Il bianco è come l’Essere di Parmenide, realtà nella sua impermeabilità a mutamenti e variazioni nei gradi di presenza: o essere o non-essere, o bianco o colore. Il bianco è per definizione e per limite ontologico privato della possibilità di sfumare, di accattivare con cangianti nuances. Sfugge ad ogni determinazione quantitativa o qualitativa. E’ fuori da ogni quantificazione ma al contempo ne è l’imprescindibile origine e fonte di legittimazione, vaso di Pandora dal quale scaturiscono tutte le quantità della luce, i colori, senza eccezione alcuna. Non ha parenti stretti o lontani, ma come Saturno divora i colori come fossero figli e presenta una veste immacolata, candida e innocente (dove i due aggettivi non sono da intendere come giustapposizione ma come endiadi). Il bianco è la purezza delle vergini, della sposa e delle vestali, ma anche un colore molto amato dal Profeta, sicché nel mondo islamico le feste di fidanzamento vengono bagnate da spruzzi di latte in virtù di sue presunte virtù magiche. In Occidente il bianco delle lenzuola nuziali era tabula rasa sul quale la virilità del maschio incideva, nella prima notte di nozze, le prime lettere di sangue, macabra composizione dove si riusciva nel virtuosismo di esaltare la purezza della donna e al contempo di ammirare l’irrimediabile contaminazione operata dall’uomo ai danni di quella: l’ennesimo incrocio di opposti sui percorsi che formano l’urbanistica intricata del bianco.

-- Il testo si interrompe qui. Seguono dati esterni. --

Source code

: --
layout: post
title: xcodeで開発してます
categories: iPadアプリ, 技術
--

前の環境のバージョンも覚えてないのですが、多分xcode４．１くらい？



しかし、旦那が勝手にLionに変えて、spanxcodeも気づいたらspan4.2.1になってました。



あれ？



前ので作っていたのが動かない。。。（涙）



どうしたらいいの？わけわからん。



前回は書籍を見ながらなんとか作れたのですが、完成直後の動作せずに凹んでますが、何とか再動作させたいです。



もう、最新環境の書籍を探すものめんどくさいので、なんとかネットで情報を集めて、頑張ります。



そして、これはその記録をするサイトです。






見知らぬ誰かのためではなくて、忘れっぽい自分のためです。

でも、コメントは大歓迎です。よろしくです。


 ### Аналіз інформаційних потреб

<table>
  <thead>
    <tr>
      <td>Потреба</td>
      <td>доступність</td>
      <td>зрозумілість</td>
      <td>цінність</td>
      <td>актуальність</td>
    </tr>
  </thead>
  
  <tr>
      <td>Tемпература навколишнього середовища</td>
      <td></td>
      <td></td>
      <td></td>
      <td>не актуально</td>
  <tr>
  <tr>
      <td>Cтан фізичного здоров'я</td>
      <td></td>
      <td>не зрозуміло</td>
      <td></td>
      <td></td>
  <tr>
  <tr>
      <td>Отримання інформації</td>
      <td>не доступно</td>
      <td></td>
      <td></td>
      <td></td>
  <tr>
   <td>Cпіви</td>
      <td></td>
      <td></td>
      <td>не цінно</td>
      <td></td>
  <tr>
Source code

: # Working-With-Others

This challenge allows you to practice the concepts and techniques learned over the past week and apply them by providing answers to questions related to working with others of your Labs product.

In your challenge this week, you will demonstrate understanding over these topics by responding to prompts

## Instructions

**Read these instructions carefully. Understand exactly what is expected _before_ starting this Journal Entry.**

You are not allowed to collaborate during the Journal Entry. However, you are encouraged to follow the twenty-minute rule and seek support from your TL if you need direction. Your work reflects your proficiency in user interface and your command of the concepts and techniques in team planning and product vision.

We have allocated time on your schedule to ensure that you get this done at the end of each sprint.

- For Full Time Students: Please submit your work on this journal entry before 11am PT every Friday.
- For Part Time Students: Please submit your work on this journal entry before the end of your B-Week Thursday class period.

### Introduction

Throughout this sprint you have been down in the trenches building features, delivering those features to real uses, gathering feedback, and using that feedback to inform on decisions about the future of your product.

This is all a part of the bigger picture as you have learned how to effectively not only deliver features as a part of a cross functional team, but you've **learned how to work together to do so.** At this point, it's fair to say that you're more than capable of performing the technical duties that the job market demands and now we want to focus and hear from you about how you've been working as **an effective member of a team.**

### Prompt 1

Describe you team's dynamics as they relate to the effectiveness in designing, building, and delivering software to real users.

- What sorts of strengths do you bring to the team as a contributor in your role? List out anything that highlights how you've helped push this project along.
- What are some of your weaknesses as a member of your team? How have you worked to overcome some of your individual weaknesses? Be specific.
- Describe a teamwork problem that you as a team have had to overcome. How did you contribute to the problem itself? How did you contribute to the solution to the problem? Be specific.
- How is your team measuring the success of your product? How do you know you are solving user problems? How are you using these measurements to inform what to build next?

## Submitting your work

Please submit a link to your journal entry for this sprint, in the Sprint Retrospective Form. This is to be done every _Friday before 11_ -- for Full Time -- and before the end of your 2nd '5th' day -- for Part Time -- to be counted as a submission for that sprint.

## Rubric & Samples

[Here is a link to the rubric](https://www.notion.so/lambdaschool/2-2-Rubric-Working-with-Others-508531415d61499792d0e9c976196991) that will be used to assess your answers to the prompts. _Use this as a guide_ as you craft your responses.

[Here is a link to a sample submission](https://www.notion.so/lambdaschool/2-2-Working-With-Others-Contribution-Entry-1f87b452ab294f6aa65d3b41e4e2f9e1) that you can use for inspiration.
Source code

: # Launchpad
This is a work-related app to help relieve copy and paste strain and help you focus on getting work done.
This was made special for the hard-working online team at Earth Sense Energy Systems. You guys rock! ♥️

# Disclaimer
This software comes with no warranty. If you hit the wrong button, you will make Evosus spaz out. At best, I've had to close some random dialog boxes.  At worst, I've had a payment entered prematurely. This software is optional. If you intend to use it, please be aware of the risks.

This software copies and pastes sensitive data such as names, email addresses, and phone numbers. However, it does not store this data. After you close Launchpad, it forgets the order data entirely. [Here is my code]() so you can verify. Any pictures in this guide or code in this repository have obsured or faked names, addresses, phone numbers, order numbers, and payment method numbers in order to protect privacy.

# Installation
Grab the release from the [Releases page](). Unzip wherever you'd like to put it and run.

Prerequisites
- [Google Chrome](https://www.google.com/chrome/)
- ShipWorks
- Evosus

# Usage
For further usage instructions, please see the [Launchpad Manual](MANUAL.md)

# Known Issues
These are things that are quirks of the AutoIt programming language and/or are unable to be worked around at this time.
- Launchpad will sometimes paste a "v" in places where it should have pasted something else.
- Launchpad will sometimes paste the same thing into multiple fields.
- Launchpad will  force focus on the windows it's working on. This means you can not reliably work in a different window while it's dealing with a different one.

Il bianco si accampa indifferentemente all’inizio o alla fine della scala cromatica, e così anche la simbologia che lo accompagna si associa alla purezza della nascita o all’assenza di vita della morte. Il bianco è purezza, vita non ancora compromessa col mondo, semplicità incorrotta: è il colore del neonato, il colore della luce emanata da Dio che non consente scissioni e rifiuta le distinzioni con le quali la ragione dell’uomo cerca di far presa sull’esperienza. E’ la purificazione operata dal freddo della neve e del ghiaccio, che sostituisce il rituale incruento del battesimo al bagno di sangue dei guerrieri germanici devoti a Wotan. Il bianco è anche morte: sbiancare in volto significa perdere l’aria "rubiconda" che testimonia l’afflusso regolare del rosso sangue e quindi della vita. Il bianco è il manto della morte, il sudario che copre il cadavere a testimoniare l’avvenuto annientamento della vita e la riduzione del corpo a cosa, svanita l’anima candida che lo sosteneva; in alcune regioni dell’Africa, ancora oggi le vedove si tingono il viso di bianco ad indicare la propria separazione dalla vita e dalla varietà dei colori che ne è simbolo. D’altra parte, il pallore del volto femminile è da sempre indizio di bellezza anche quando gravato dalla malattia (vedi il fascino morboso delle eroine ottocentesche tutte tisi e svenimenti). E’ un simbolo di pace perché impone armonia a tutti i colori dell’iride, che solo mantenendo i giusti rapporti tra loro possono sperare, fuor di metafora, di dare alla luce il bianco come propria sublimazione.

Il bianco è la scorciatoia per la bellezza, la via breve per lo spirito con buona pace di Hegel e delle sue infinite mediazioni. Nel percorso dell’esistenza il bianco sceglie il percorso più semplice: sempre dritto senza deviazioni, senza destra né sinistra, senza curve, tornanti e pendii. L’umanità ha sempre vissuto il bianco come il colore degli estremi, negazione di ogni compromesso e promessa di una dimensione diversa del reale (non necessariamente migliore: vedi l’ovattato mondo dei "telefoni bianchi" cinematografici steso come una patina sulle insegne nere del regime fascista). E’ la sua intenzionalità semplice ad affascinare, ed il fragile equilibrio cromatico su cui si regge si fa forza nella corazza del simbolo.